Team Development in the Workplace
Recently, I’ve been facilitating a number of workshops — in the corporate, educational, and social services arenas — for teams of managers and colleagues trying to develop more effective ways of working together. All good working teams share commonalities of behavior and habit. A few are listed below, as suggestions for the evolving team:
Meet Every Day
Many working teams in both the corporate and social services fields spend time and money on so-called bonding activities (such as whitewater rafting) designed to help people become more familiar with each other. Almost universally, such practices do not work: they are superficial, brief, and contrived. Conversely, effective team integration derives from the same kinds of experiences as those that contribute to good family and community relationships: time spent together every day. Ideally, the team should meet at the beginning of every day for a meeting of about fifteen minutes. This is a time to hear about personal or professional items that may impact upon the day, to hear how people are doing generally, and simply to chat. It is extraordinarily difficult for a team to work well if a daily meeting is not held.
Meet Once Every Season, and Once Per Year
Longer meetings, such as planning sessions (one day) and retreats (two or three days) are also essential. We all spend too much time putting out fires in daily work to think about the big picture, but it’s in the big picture that our vision of our work will eventually manifest. Without a sense of that vision and how it is unfolding, the work becomes drudgery.
Place Boundaries around the Work
In any environment of dedicated workers, one occupational hazard is that the work begins to find its way into all the areas (the personal and recreational areas, typically) where it does not belong. This is why the typical career-life of a social service worker in a given position is less than five years. Burnout happens (see next item). The best way to avoid this is to create clear and strong boundaries in the work (energetic reinforcement, for example: see below). Create set hours for time with students/clients/customers, and stick to them. The sign on your door should say when you are in and when you are not. Fight for your space and time. Otherwise, it will be taken from you.
Avoid Burnout
Expect some type of burnout every three to five years. This is simply part of the territory of being deeply committed to what you do. Pay attention to the warning signs — compassion fatigue, cynicism, emotional shutdown, erosion of boundaries, health problems, guilt, depression — and try to catch them early, when there is still time to take a break. Know when you need a rest. If you miss the signs, you will damage yourself and others (obviously). Consider burnout as an occupational stage, not as a disability. Simply catch it early (transforming it from a potentially crippling experience into a relaxing break).
Debrief
In any context of emotional intensity or dedicated engagement to a shared task, daily debriefing is a minimum requirement for all staff.

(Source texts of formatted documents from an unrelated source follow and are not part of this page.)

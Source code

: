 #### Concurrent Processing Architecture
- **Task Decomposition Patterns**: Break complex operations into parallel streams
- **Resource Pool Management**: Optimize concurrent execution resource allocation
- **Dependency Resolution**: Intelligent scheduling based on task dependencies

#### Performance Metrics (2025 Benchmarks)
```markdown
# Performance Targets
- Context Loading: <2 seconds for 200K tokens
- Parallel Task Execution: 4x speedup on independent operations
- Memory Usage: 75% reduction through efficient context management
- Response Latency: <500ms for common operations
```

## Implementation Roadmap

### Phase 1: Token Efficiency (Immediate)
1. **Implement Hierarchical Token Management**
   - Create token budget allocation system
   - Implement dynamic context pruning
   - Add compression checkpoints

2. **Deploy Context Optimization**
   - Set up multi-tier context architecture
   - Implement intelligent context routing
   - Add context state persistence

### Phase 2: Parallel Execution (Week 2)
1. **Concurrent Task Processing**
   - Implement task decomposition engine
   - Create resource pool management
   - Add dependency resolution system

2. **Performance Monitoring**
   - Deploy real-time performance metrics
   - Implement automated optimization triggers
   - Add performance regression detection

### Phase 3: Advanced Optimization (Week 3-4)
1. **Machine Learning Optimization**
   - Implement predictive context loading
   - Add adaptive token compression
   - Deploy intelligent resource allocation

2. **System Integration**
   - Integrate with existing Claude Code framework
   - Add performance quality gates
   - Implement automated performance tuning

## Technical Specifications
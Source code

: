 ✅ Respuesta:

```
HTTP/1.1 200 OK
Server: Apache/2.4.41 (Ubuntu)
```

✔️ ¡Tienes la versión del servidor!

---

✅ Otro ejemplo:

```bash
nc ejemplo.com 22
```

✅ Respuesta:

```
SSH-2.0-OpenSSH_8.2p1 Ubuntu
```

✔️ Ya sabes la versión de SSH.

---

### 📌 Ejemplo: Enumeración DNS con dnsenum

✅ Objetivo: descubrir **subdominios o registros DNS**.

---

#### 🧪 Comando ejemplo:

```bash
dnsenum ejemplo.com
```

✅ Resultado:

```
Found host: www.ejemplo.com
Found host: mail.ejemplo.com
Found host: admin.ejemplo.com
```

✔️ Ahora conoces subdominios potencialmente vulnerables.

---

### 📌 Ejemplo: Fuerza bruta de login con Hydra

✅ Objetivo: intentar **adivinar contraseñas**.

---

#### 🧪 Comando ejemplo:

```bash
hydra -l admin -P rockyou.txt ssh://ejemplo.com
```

You need to be able to go into the office of a colleague, shut the door, and talk for a few minutes about whatever’s on your mind. You also need to be able to call dependable mentors and peers (paid or otherwise) who will give you supportive and ethical feedback and advice. Without such support, you simply cannot preserve your empathy or your dedication.
Practice Energetic Reinforcement
Depending on your point of view about the nature of human interaction, you may or not believe in the energy system. But even if you do not subscribe to a model of energetic interaction, you are probably familiar with the psychology of body language, boundaries, and personal space. Use a practice (before you meet with challenging students/clients/customers, for example) that gives you the sense of being protected from emotional or energetic material you do not wish to absorb.
Practice Some Type of Health Practice
Among the consistent commonalities of effective teams is commitment, as a group and individually, to some type of health and wellness practice (yoga, Tai Chi, running, gardening, whatever). The activity itself matters little; what’s important is the intent to share and deepen team relationships by way of mutual activity.
Train Together
In the corporate and educational worlds, in social services, in psychology and counselling, things change quickly (and with many disagreements). As such, ongoing professional development is an absolutely essential requirement for professionalism. Team members who train together assist the team in two ways: personally, by way of enhanced skills and contributions; and synergistically, by way of deepened relationships.
Avoid Politics
The consistent poison in most organizations is politics: of unions, of management, of team dynamics, of “the way things are done.” The most effective way to diminish your personal sense of purpose and compromise your professional direction is to become involved in these squabbles, which do not end and which routinely fracture organizations.
Fight the “Corrosion of Character”
For reasons having to do with history, politics, and the economy, modern management and union practices have the tendency to erode traditional work values such as loyalty, commitment, and team cohesion. Large organizations have great difficulty resisting this corrosion of character (a phrase from Richard Sennett), but individual teams can make different choices: at the local level, where a high degree of daily autonomy exists. The skills for management at the local level are soft skills — effective communication and conflict resolution mostly — and should be taught to every team member.